Fault Tree Analysis (FTA)
Everything you ever needed to know about fault tree analysis.
What is Fault Tree Analysis?
Fault Tree Analysis (FTA) is a tool to analyze the potential for system or machine failure by graphically and mathematically representing the system itself. It is a top-down approach that reverse-engineers the root causes of a potential failure through the root cause analysis process.
In other words, if you ask yourself, “how likely is it that this machine will break down,” Fault Tree Analysis will help you answer that question.

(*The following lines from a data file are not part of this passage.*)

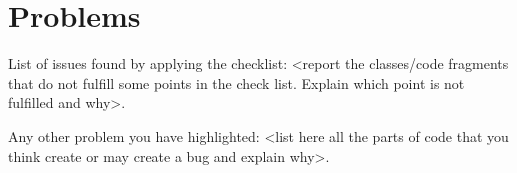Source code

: \chapter{Problems}

List of issues found by applying the checklist: <report the classes/code fragments that do not fulfill some points in the check list. Explain which point is not fulfilled and why>.

Any other problem you have highlighted: <list here all the parts of code that you think create or may create a bug and explain why>.


\lipsum[1-4]
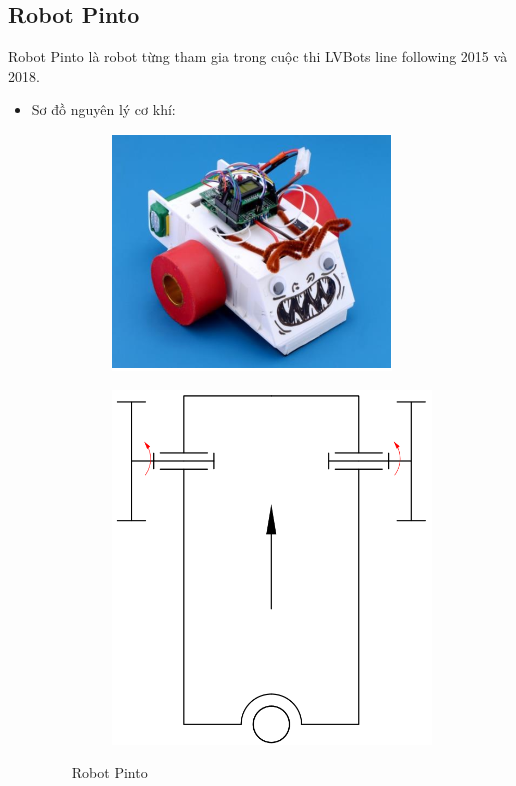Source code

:     \subsection{Robot Pinto}
        \hspace*{0.6cm} Robot Pinto là robot từng tham gia trong cuộc thi LVBots line following 2015 và 2018.
        \begin{itemize}
            \item Sơ đồ nguyên lý cơ khí:
            \begin{figure}[H]
                \begin{subfigure}{0.5\textwidth}
                \centering
                \includegraphics[width=0.6\linewidth, right]{pictures/chapter1/chapter1_pic11a_pinto.png} 
                \label{chap1_pic11a}
                \end{subfigure}
                \begin{subfigure}{0.6\textwidth}
                \includegraphics[width=0.5\linewidth]{pictures/chapter1/chapter1_pic11b_pinto.png}
                \label{chap1_pic11b}
                \end{subfigure}
                \caption{Robot Pinto}
                \label{chap1_pic11}

\end{figure}
\end{itemize}
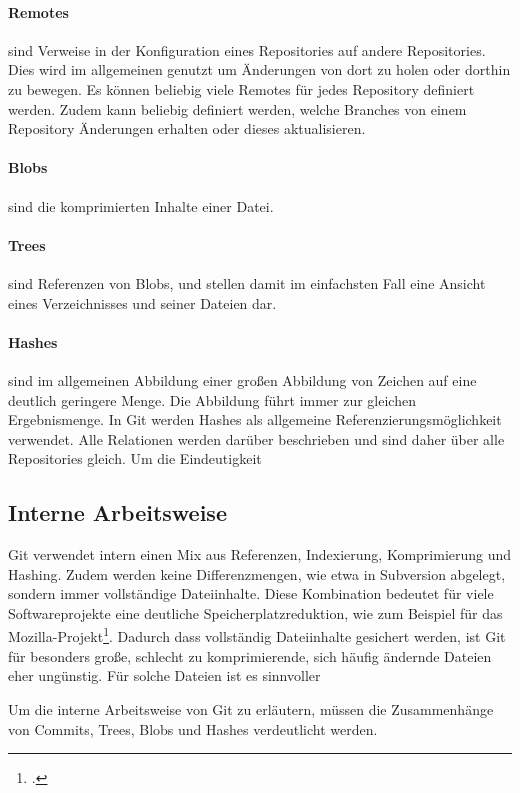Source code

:\paragraph{Remotes} sind Verweise in der Konfiguration eines Repositories auf andere Repositories. Dies wird im allgemeinen genutzt um Änderungen von dort zu holen oder dorthin zu bewegen. Es können beliebig viele Remotes für jedes Repository definiert werden. Zudem kann beliebig definiert werden, welche Branches von einem Repository Änderungen erhalten oder dieses aktualisieren.

\paragraph{Blobs} sind die komprimierten Inhalte einer Datei.

\paragraph{Trees} sind Referenzen von Blobs, und stellen damit im einfachsten Fall eine Ansicht eines Verzeichnisses und seiner Dateien dar.

\paragraph{Hashes} sind im allgemeinen Abbildung einer großen Abbildung von Zeichen auf eine deutlich geringere Menge. Die Abbildung führt immer zur gleichen Ergebnismenge. In Git werden Hashes als allgemeine Referenzierungsmöglichkeit verwendet. Alle Relationen werden darüber beschrieben und sind daher über alle Repositories gleich. Um die Eindeutigkeit 

\subsection{Interne Arbeitsweise}

Git verwendet intern einen Mix aus Referenzen, Indexierung, Komprimierung und Hashing. Zudem werden keine Differenzmengen, wie etwa in Subversion abgelegt, sondern immer vollständige Dateiinhalte. Diese Kombination bedeutet für viele Softwareprojekte eine deutliche Speicherplatzreduktion, wie zum Beispiel für das Mozilla-Projekt\footcite{kernel-git-svn}. Dadurch dass vollständig Dateiinhalte gesichert werden, ist Git für besonders große, schlecht zu komprimierende, sich häufig ändernde Dateien eher ungünstig. Für solche Dateien ist es sinnvoller 

Um die interne Arbeitsweise von Git zu erläutern, müssen die Zusammenhänge von Commits, Trees, Blobs und Hashes verdeutlicht werden.

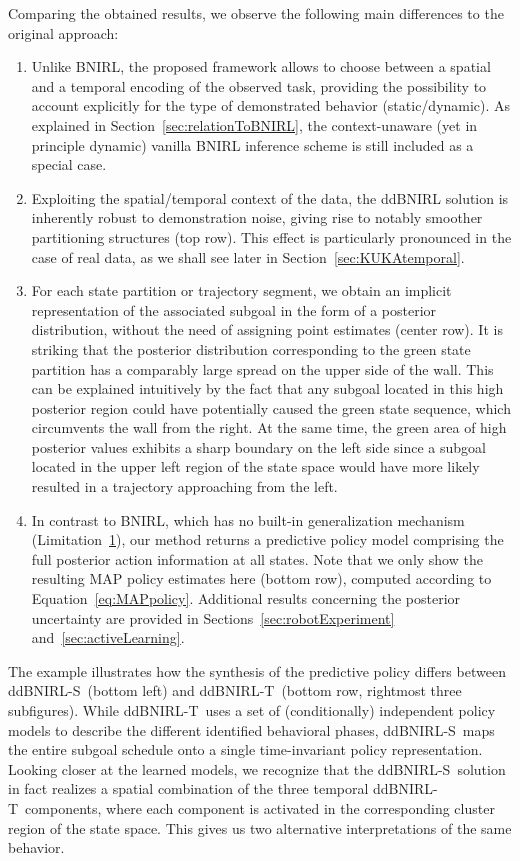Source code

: \documentclass[twoside,11pt]{article}
\newcommand{\first}{(i)}
\newcommand{\second}{(ii)}
\newcommand{\third}{(iii)}
\newcommand{\fourth}{(iv)}
\newcommand{\ddBNIRLS}{\mbox{ddBNIRL-S}}
\newcommand{\ddBNIRLT}{\mbox{ddBNIRL-T}}
\begin{document}
Comparing %
the obtained results, we observe the following main differences to the original approach: 
\begin{enumerate}[topsep=-\parskip+1.5ex, itemsep=1ex, parsep=0mm]
\item[\first] Unlike BNIRL, the proposed framework allows to choose between a spatial and a temporal encoding of the observed task, providing the possibility to 
%
account explicitly
%
for the type of demonstrated behavior %
(static/dynamic).
As explained in Section~\ref{sec:relationToBNIRL}, the context-unaware (yet in principle %
dynamic) vanilla BNIRL inference scheme is still included as a special case. 
\item[\second] Exploiting the spatial/temporal context of the data, the \mbox{ddBNIRL} solution is inherently robust to demonstration noise, %
giving rise to notably smoother partitioning structures (top row). This effect is particularly pronounced in the case of real data, as we shall see later in Section~\ref{sec:KUKAtemporal}.
\item[\third] For each state partition or trajectory segment, we obtain an implicit representation of the associated subgoal in the form of a posterior distribution, without the need of assigning point estimates (center row). %
%
It is striking that the posterior distribution corresponding to the green state partition has a comparably large spread on the upper side of the wall. %
This can be explained intuitively by the fact that any subgoal located in this high posterior region could have potentially caused the %
green state sequence,
which %
circumvents the wall from the right. At the same time, the %
green area %
of high posterior values
%
exhibits a sharp boundary on the left side since a subgoal located %
in the upper left region of the state space would have more likely resulted in a trajectory %
approaching from the left. %
\item[\fourth] In contrast to BNIRL, which has no built-in generalization mechanism (Limitation~\hyperref[phantom:lim1]{1}), our method returns %
%
a predictive policy model comprising the full posterior action information at all states. Note that %
we only show the resulting MAP policy estimates here (bottom row), computed according to Equation~\eqref{eq:MAPpolicy}. Additional results %
concerning the posterior uncertainty are provided in Sections~\ref{sec:robotExperiment} and~\ref{sec:activeLearning}.
\end{enumerate}
The example %
illustrates how the synthesis of the predictive policy differs between \ddBNIRLS\ (bottom left) and \ddBNIRLT\  (bottom row, rightmost three subfigures). While \ddBNIRLT\  uses a set of (conditionally) independent policy models to describe the different identified behavioral phases, \ddBNIRLS\  maps the entire subgoal schedule onto a single time-invariant policy representation. Looking closer at the learned models, we recognize that the \ddBNIRLS\  solution in fact realizes a spatial combination of the three temporal \ddBNIRLT\  components, where each component is activated in the corresponding cluster region of the state space. This gives us two alternative %
interpretations of the same behavior.
\end{document}
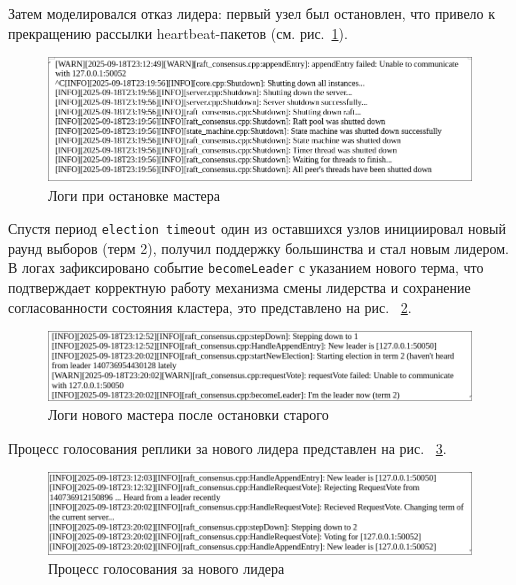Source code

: Затем моделировался отказ лидера: первый узел был остановлен, что привело к
прекращению рассылки heartbeat-пакетов (см. рис.~\ref{fig:leader-shutdown}).

\begin{figure}
  \centering
  \includegraphics[scale=0.4]{inc/master-after-shutdown.png}
  \caption{Логи при остановке мастера}
  \label{fig:leader-shutdown}
\end{figure}

Спустя период \texttt{election timeout} один из оставшихся узлов инициировал
новый раунд выборов (терм 2), получил поддержку большинства и стал новым
лидером. В логах зафиксировано событие \texttt{becomeLeader} с указанием нового
терма, что подтверждает корректную работу механизма смены лидерства и
сохранение согласованности состояния кластера, это представлено на рис.
~\ref{fig:new-master}.

\begin{figure}
  \centering
  \includegraphics[scale=0.4]{inc/replica-master-after-shutdown.png}
  \caption{Логи нового мастера после остановки старого}
  \label{fig:new-master}
\end{figure}

Процесс голосования реплики за нового лидера представлен на рис.
~\ref{fig:replica-after-new-leader}.

\begin{figure}
  \centering
  \includegraphics[scale=0.4]{inc/replica-after-shutdown.png}
  \caption{Процесс голосования за нового лидера}
  \label{fig:replica-after-new-leader}
\end{figure}

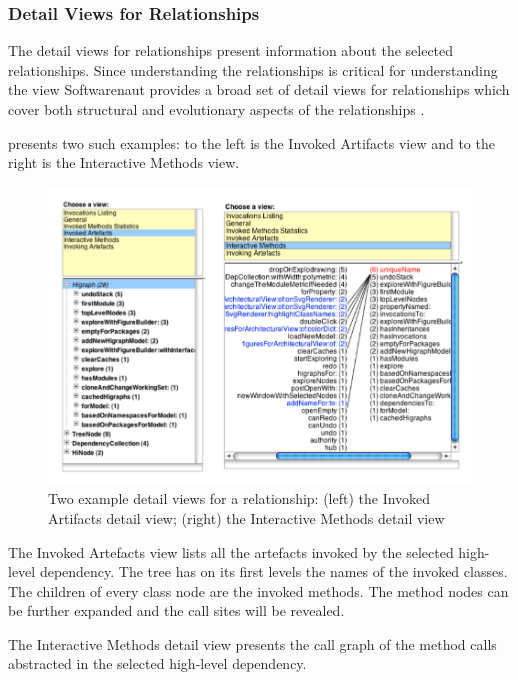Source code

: \documentclass[preprint,12pt]{elsarticle}
\begin{document}
\subsubsection {Detail Views for Relationships}
The detail views for relationships present information about the selected relationships. Since understanding the relationships is critical for understanding the view Softwarenaut provides a broad set of detail views for relationships which cover both structural and evolutionary aspects of the relationships \cite{lungu-cutedge, lungu-relevo}. 

 presents two such examples: to the left is the Invoked Artifacts view and to the right is the Interactive Methods view. 

\begin{figure}[h!]
\begin{center}
\includegraphics[width=\linewidth]{DetailsForEdge}
\caption{Two example detail views for a relationship: (left) the Invoked Artifacts detail view; (right) the Interactive Methods detail view}
\end{center}
\end{figure}
The Invoked Artefacts view lists all the artefacts invoked by the selected high-level dependency. The tree has on its first levels the names of the invoked classes. The children of every class node are the invoked methods. The method nodes can be further expanded and the call sites will be revealed. 

The Interactive Methods detail view presents the call graph of the method calls abstracted in the selected high-level dependency. 
\end{document}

FTA replicates how failure moves through a system. It creates a graphical model of how component failures lead to system-wide failures. These models help reliability engineers create well-defined systems with the proper redundancies that prevent component failures from cascading into system-wide failures – in other words, create more fault-tolerant systems.
Even if the process sounds like rocket science, the terms used in FTA are pretty straightforward.
The analytical graphs used to model FTA’s look like trees, so (unsurprisingly) they are called fault trees. The fault tree diagram will help you understand how one or more small failure events lead to a catastrophic failure. This will help you choose the right corrective and preventive measures in the future.
Table of Contents
When to use Fault Tree Analysis
Who uses FTA and why?
Why Fault Tree Analysis is worth the effort
Fault Tree Analysis symbols and structure
Types of Fault Tree Analysis
Fault Tree Analysis examples
Fault Tree Analysis compared to other analytical methods
Streamlining the process with FTA software
Key takeaway
When to use Fault Tree Analysis
Fault tree analysis can be done at the time of design of the system or during operation (to anticipate potential failures and take preventive actions). The goal is to boost the subsystems and components that are highly likely to fail or cause a major incident before it actually happens.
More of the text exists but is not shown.